Why and how Modal rebuilt cloud infrastructure from scratch to achieve sub-second GPU cold starts

Eric Bernhardson•CEO, Modal (ex-Spotify)

45-50 minutes

"Cloud has been a phenomenal invention... but it's arguably a step backwards in terms of developer experience. Solving container cold start in a distributed system is a very, very deep rabbit hole."

— Eric Bernhardson, CEO of Modal

1.5s

Cold Start Time

20-60x faster than traditional containers (30-90s)

Seconds

H100 Access

Instant GPU allocation vs weeks of capacity planning

$50K

Startup Credits

Up to $50,000 in free compute for qualified startups

5-10x

Cost Reduction

Through GPU pooling and optimization vs traditional cloud

The Cloud Bottleneck Nobody Talks About

For years, AI developers accepted a painful truth: cloud infrastructure makes you slower. While modern AI models train in minutes, the surrounding infrastructure moves at a glacial pace. You spin up containers, wait for cold starts, configure Kubernetes clusters, and spend hours on tasks that have nothing to do with your actual AI work. This infrastructure tax eats into development time, kills momentum, and creates friction between having an idea and testing it.

The problem runs deeper than just inconvenience. When every experiment requires provisioning infrastructure, you automatically become conservative. You iterate less because starting up takes too long.
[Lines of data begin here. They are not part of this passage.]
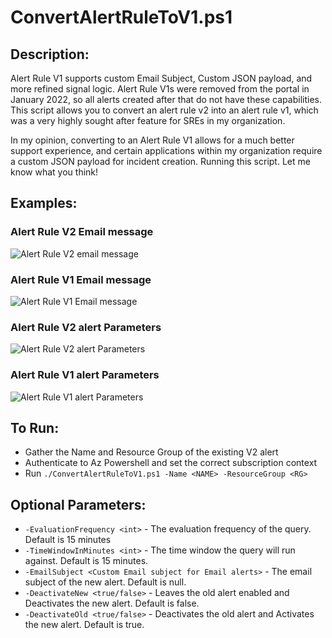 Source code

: # ConvertAlertRuleToV1.ps1
## Description:
Alert Rule V1 supports custom Email Subject, Custom JSON payload, and more refined signal logic. Alert Rule V1s were removed from the portal in January 2022, so all alerts created 
after that do not have these capabilities. This script allows you to convert an alert rule v2 into an alert rule v1, which was a very highly sought after feature for SREs in my organization.

In my opinion, converting to an Alert Rule V1 allows for a much better support experience, and certain applications within my organization require a custom JSON payload for incident creation. Running this script. Let me know what you think!

## Examples:
### Alert Rule V2 Email message
![Alert Rule V2 email message](https://imgur.com/7nBcpjr )
### Alert Rule V1 Email message
![Alert Rule V1 Email message](https://imgur.com/XiOLglz)
### Alert Rule V2 alert Parameters
![Alert Rule V2 alert Parameters](https://imgur.com/9Xoik13 )
### Alert Rule V1 alert Parameters
![Alert Rule V1 alert Parameters](https://imgur.com/jAjICcG )

## To Run:
* Gather the Name and Resource Group of the existing V2 alert
* Authenticate to Az Powershell and set the correct subscription context
* Run `./ConvertAlertRuleToV1.ps1 -Name <NAME> -ResourceGroup <RG>`
    
## Optional Parameters:
* `-EvaluationFrequency <int>` - The evaluation frequency of the query. Default is 15 minutes
* `-TimeWindowInMinutes <int>` - The time window the query will run against. Default is 15 minutes.
* `-EmailSubject <Custom Email subject for Email alerts>` - The email subject of the new alert. Default is null.
* `-DeactivateNew <true/false>` - Leaves the old alert enabled and Deactivates the new alert. Default is false.
* `-DeactivateOld <true/false>` - Deactivates the old alert and Activates the new alert. Default is true.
You postpone tests because setup costs are too high. The container paradigm—revolutionary for web services—becomes a ball and chain for AI development, where rapid experimentation is everything.

Modal took a different approach. Instead of optimizing containers, they deleted them entirely. "We've built custom infrastructure from scratch. Not containers. Our own runtime." This fundamental rethinking eliminated cold starts entirely. By snapshotting memory state and using content-addressed storage, Modal can restore a running Python environment in approximately 1.5 seconds—not minutes. This breakthrough transforms the developer experience from "plan carefully before executing" to "experiment freely and iterate fast."

Key Insights

8 major insights from the keynote

1. The Container Model Is Broken for AI Development

"We've built custom infrastructure from scratch. Not containers. Our own runtime."

Containers were designed for long-running web services, not bursty AI workloads. For AI development, where you need to run hundreds of short experiments, container overhead becomes crushing. Modal's decision to abandon containers entirely and build a custom runtime represents a fundamental architectural shift—treating infrastructure as a first-class citizen for AI workloads, not an afterthought inherited from web development.

2. Memory Snapshotting Changes Everything

"It's not like you just snapshot your code. You snapshot your entire state. All your memory state. All the pages in memory. The CPU state. The register state. The file descriptor table. Everything."

Traditional containers restart from scratch every time, pulling dependencies and initializing environments. Modal's snapshotting captures the entire running state—memory, CPU, file descriptors—and stores it as an immutable artifact. This means your Python environment with PyTorch, CUDA, and all dependencies loads in ~1.5 seconds, not the 30-90 seconds typical of container cold starts. For iterative AI development, this 20-60x speedup is transformative.

3. Content-Addressed Storage Enables Global Scale

"The cool thing about content-addressed storage is that it's inherently deduplicated."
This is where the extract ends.